The insurer made “an extremely difficult but necessary decision” to leave the Nashville, Memphis and Knoxville markets as it tries to manage its number of members to hit a break-even point amid three years of losses, said Roy Vaughn, chief communications officer of BCBST.

“It’s not something we want to do but we believe we must look out for the health care and financial security for all the members that we serve,” Vaughn said in an interview with The Tennessean.

(The Times-Free Press reports the total of 214,000 Tennesseans impacted is more than half of those enrolled through BCBS statewide.)

The company formally made the change to its 2017 plans in a Friday filing with the U.S. Department of Health and Human Services — roughly a month after it raised the possibility of scaling back. Earlier this summer, BCBST requested — and was granted — state approval for an average 62-percent premium increase. The rate hike is still pending federal approval.
By the end of 2016, BCBST anticipates losses from three years selling on the exchange established by the Affordable Care Act will approach $500 million.
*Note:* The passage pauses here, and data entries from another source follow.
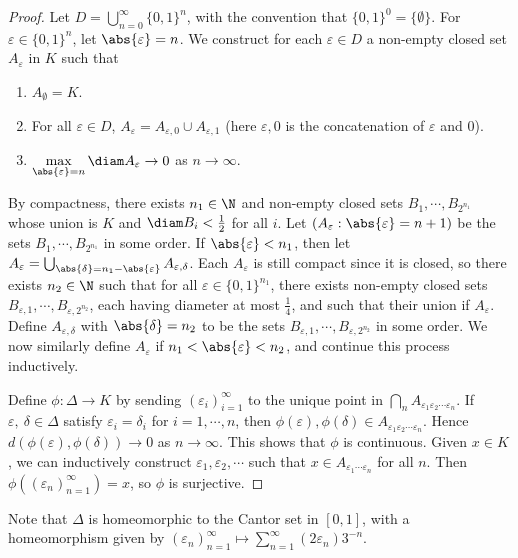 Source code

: \documentclass[a4paper]{article}
\begin{document}
\begin{proof}
	Let $D=\bigcup_{n=0}^\infty\{0,1\}^n$, with the convention that $\{0,1\}^0=\{\emptyset\}$. For $\varepsilon\in\{0,1\}^n$, let $\abs{\varepsilon}=n$. We construct for each $\varepsilon\in D$ a non-empty closed set $A_\varepsilon$ in $K$ such that
	\begin{enumerate}[nosep]
		\item $A_\emptyset=K$.
		\item For all $\varepsilon\in D$, $A_\varepsilon=A_{\varepsilon, 0}\cup A_{\varepsilon, 1}$ (here $\varepsilon,0$ is the concatenation of $\varepsilon$ and 0).
		\item $\max_{\abs{\varepsilon}=n}\limits\diam A_\varepsilon\to 0$ as $n\to\infty$.
	\end{enumerate}
	By compactness, there exists $n_1\in\N$ and non-empty closed sets $B_1,\cdots,B_{2^{n_1}}$ whose union is $K$ and $\diam B_i<\frac{1}{2}$ for all $i$. Let $(A_{\varepsilon}:\abs{\varepsilon}=n+1)$ be the sets $B_1,\cdots,B_{2^{n_1}}$ in some order. If $\abs{\varepsilon}<n_1$, then let $A_\varepsilon=\bigcup_{\abs{\delta}=n_1-\abs{\varepsilon}}A_{\varepsilon,\delta}$. Each $A_\varepsilon$ is still compact since it is closed, so there exists $n_2\in\N$ such that for all $\varepsilon\in\{0,1\}^{n_1}$, there exists non-empty closed sets $B_{\varepsilon,1},\cdots,B_{\varepsilon,2^{n_2}}$, each having diameter at most $\frac{1}{4}$, and such that their union if $A_\varepsilon$. Define $A_{\varepsilon,\delta}$ with $\abs{\delta}=n_2$ to be the sets $B_{\varepsilon,1},\cdots,B_{\varepsilon,2^{n_2}}$ in some order. We now similarly define $A_{\varepsilon}$ if $n_1<\abs{\varepsilon}<n_2$, and continue this process inductively.

	Define $\phi:\Delta\to K$ by sending $(\varepsilon_i)_{i=1}^\infty$ to the unique point in $\bigcap_n A_{\varepsilon_1\varepsilon_2\cdots\varepsilon_n}$. If $\varepsilon,\ \delta\in\Delta$ satisfy $\varepsilon_i=\delta_i$ for $i=1,\cdots,n$, then $\phi(\varepsilon),\phi(\delta)\in A_{\varepsilon_1\varepsilon_2\cdots\varepsilon_n}$. Hence $d(\phi(\varepsilon),\phi(\delta))\to 0$ as $n\to\infty$. This shows that $\phi$ is continuous. Given $x\in K$, we can inductively construct $\varepsilon_1,\varepsilon_2,\cdots$ such that $x\in A_{\varepsilon_1\cdots\varepsilon_n}$ for all $n$. Then $\phi((\varepsilon_n)_{n=1}^\infty)=x$, so $\phi$ is surjective.
\end{proof}

\begin{remark}
  Note that $\Delta$ is homeomorphic to the Cantor set in $[0,1]$, with a homeomorphism given by $(\varepsilon_n)_{n=1}^\infty \mapsto\sum_{n=1}^\infty (2\varepsilon_n)3^{-n}$.
\end{remark}
\end{document}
…The Chattanooga-based insurer, which was the only insurer that originally planned to sell statewide, expects to shed about 112,000 people from its rolls under the change and keep about 80,000 primarily in rural areas. Shoppers in the three metro areas will not be able to buy either on-exchange plans, where tax credits may be used, or off-exchange plans, which are not eligible for tax credits.

The decision will reshape open enrollment, which begins Nov. 1, for people who buy individual plans in the state’s three largest markets — and where Cigna or Humana, or both, are expected to sell plans. According to BCBST, 52,000 people in Nashville, 31,000 in Knoxville, and 29,000 in Memphis, will have to look to another insurer for coverage in 2017.

Vaughn said the structure of its 2017 footprint was designed to make sure there was at least one insurer in every part of the state. The 95 counties are divided among eight regions. In 2016, BCBST and UnitedHealthcare were the only two insurers to sell statewide.

BCBST’s decision increases the number of counties in which people may choose from a single company to 73 counties — up from 57.